From the first line to the last, transcribe the data exactly and skip the pictures.

Collected data entries
###

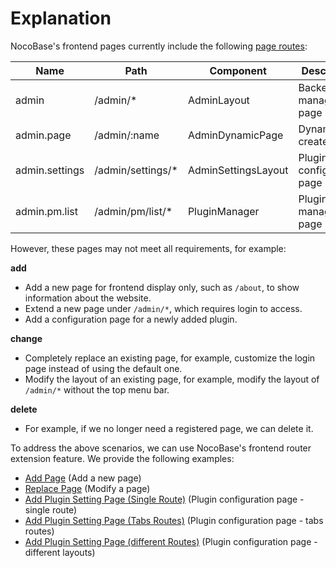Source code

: # Explanation

NocoBase's frontend pages currently include the following [page routes](/development/client/router#existing-page-routes):

| Name           | Path               | Component           | Description |
| -------------- | ------------------ | ------------------- |-------------|
| admin          | /admin/\*          | AdminLayout         | Backend management page |
| admin.page     | /admin/:name       | AdminDynamicPage    | Dynamically created page |
| admin.settings | /admin/settings/\* | AdminSettingsLayout | Plugin configuration page |
| admin.pm.list  | /admin/pm/list/\* | PluginManager       | Plugin management page |

However, these pages may not meet all requirements, for example:

**add**

- Add a new page for frontend display only, such as `/about`, to show information about the website.
- Extend a new page under `/admin/*`, which requires login to access.
- Add a configuration page for a newly added plugin.

**change**

- Completely replace an existing page, for example, customize the login page instead of using the default one.
- Modify the layout of an existing page, for example, modify the layout of `/admin/*` without the top menu bar.

**delete**

- For example, if we no longer need a registered page, we can delete it.

To address the above scenarios, we can use NocoBase's frontend router extension feature. We provide the following examples:

- [Add Page](/plugin-samples/router/add-page) (Add a new page)
- [Replace Page](/plugin-samples/router/replace-page) (Modify a page)
- [Add Plugin Setting Page (Single Route)](/plugin-samples/router/add-setting-page-single-route) (Plugin configuration page - single route)
- [Add Plugin Setting Page (Tabs Routes)](/plugin-samples/router/add-setting-page-tabs-routes) (Plugin configuration page - tabs routes)
- [Add Plugin Setting Page (different Routes)](/plugin-samples/router/add-setting-page-layout-routes) (Plugin configuration page - different layouts)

###

- [Problem solution]
Source code

: # Explanation

NocoBase's frontend pages currently include the following [page routes](/development/client/router#existing-page-routes):

| Name           | Path               | Component           | Description |
| -------------- | ------------------ | ------------------- |-------------|
| admin          | /admin/\*          | AdminLayout         | Backend management page |
| admin.page     | /admin/:name       | AdminDynamicPage    | Dynamically created page |
| admin.settings | /admin/settings/\* | AdminSettingsLayout | Plugin configuration page |
| admin.pm.list  | /admin/pm/list/\* | PluginManager       | Plugin management page |

However, these pages may not meet all requirements, for example:

**add**

- Add a new page for frontend display only, such as `/about`, to show information about the website.
- Extend a new page under `/admin/*`, which requires login to access.
- Add a configuration page for a newly added plugin.

**change**

- Completely replace an existing page, for example, customize the login page instead of using the default one.
- Modify the layout of an existing page, for example, modify the layout of `/admin/*` without the top menu bar.

**delete**

- For example, if we no longer need a registered page, we can delete it.

To address the above scenarios, we can use NocoBase's frontend router extension feature. We provide the following examples:

- [Add Page](/plugin-samples/router/add-page) (Add a new page)
- [Replace Page](/plugin-samples/router/replace-page) (Modify a page)
- [Add Plugin Setting Page (Single Route)](/plugin-samples/router/add-setting-page-single-route) (Plugin configuration page - single route)
- [Add Plugin Setting Page (Tabs Routes)](/plugin-samples/router/add-setting-page-tabs-routes) (Plugin configuration page - tabs routes)
- [Add Plugin Setting Page (different Routes)](/plugin-samples/router/add-setting-page-layout-routes) (Plugin configuration page - different layouts)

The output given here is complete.